Assembly, Council okay plan to extend time for clinical medical faculty to earn tenure

Faculty Assembly and Senate Council have endorsed a proposal to extend the time it takes clinical faculty in the School of Medicine to earn tenure.

Under the plan, clinical faculty would have 10 years, instead of the traditional seven years, to demonstrate their scholarly and teaching abilities.

Given the growing and unpredictable hospital workloads of clinical faculty, a seven-year probationary period for them is no longer feasible, medical school administrators say.

As it is, a growing number of clinical faculty have been temporarily removed from the tenure stream to give them a fair amount of time to obtain tenure — granting them, in effect, a 10-year probationary period.

Pitt's Board of Trustees is expected to consider the tenure policy change at the trustees' June meeting. Board approval is required because the change would alter Pitt bylaws.

Senate Council, at its April 10 meeting, endorsed the proposal without debate. But at Faculty Assembly on April 4, three professors expressed reservations.

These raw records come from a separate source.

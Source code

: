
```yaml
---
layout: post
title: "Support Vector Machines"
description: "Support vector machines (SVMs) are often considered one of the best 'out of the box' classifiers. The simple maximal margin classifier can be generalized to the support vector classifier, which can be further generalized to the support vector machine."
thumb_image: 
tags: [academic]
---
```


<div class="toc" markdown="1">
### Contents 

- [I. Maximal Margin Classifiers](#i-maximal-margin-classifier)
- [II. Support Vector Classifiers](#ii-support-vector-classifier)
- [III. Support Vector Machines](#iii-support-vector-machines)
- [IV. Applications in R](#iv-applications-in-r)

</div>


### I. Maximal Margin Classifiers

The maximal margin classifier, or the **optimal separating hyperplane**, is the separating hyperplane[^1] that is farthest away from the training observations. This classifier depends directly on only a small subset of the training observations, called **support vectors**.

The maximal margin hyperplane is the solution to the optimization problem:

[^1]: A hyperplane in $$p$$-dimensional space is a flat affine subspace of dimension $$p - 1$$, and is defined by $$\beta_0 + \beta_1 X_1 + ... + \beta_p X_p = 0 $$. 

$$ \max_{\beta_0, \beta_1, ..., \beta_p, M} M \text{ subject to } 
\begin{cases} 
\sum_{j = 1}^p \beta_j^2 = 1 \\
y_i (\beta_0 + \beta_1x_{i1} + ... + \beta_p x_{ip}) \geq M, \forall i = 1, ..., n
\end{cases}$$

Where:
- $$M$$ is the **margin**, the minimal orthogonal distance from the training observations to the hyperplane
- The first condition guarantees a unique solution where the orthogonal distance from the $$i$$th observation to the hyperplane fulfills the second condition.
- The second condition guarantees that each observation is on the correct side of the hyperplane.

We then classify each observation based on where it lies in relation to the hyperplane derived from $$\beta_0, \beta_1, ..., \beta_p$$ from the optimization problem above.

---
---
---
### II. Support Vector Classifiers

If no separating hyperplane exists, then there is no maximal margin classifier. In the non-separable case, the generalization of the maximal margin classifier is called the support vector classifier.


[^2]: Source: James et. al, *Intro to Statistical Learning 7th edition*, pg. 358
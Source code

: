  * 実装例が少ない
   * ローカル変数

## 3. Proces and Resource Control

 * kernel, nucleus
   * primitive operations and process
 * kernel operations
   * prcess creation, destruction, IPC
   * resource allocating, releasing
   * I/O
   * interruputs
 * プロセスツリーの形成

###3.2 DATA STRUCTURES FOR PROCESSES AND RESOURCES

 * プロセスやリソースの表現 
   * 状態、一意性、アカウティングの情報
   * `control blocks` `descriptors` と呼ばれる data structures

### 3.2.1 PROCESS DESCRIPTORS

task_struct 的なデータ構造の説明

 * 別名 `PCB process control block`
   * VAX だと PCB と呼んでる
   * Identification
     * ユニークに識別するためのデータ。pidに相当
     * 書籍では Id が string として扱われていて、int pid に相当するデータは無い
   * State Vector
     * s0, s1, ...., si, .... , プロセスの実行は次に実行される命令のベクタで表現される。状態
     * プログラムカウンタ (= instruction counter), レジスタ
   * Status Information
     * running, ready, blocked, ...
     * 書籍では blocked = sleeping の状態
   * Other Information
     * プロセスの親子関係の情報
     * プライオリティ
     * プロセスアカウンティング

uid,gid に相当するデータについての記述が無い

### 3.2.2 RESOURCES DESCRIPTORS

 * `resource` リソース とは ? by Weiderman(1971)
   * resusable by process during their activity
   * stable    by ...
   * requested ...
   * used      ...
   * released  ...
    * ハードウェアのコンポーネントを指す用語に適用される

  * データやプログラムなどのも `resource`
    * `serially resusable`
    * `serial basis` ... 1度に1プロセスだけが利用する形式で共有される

"This, potentially, sets a precedent that might not be contained to clinical faculty in the medical school," education school professor Mark Ginsburg said.

What's to stop Pitt administrators in the future from declaring that some faculty need, say, 20 years to qualify for tenure? Ginsburg asked. Extending the probationary period means extending the time that faculty lack the rights and protections provided by tenure, he said.

School of Dental Medicine faculty member John Baker said that, based on the tenure abuses he's seen in his school, he worried that the new policy might not be applied fairly to all qualified faculty.

Walter Goldburg, of the physics and astronomy department, moved to table endorsing the tenure policy change, to give the Assembly more time to ponder it.

But an overwhelming majority of Assembly members rejected Goldburg's motion and voted to endorse the proposal.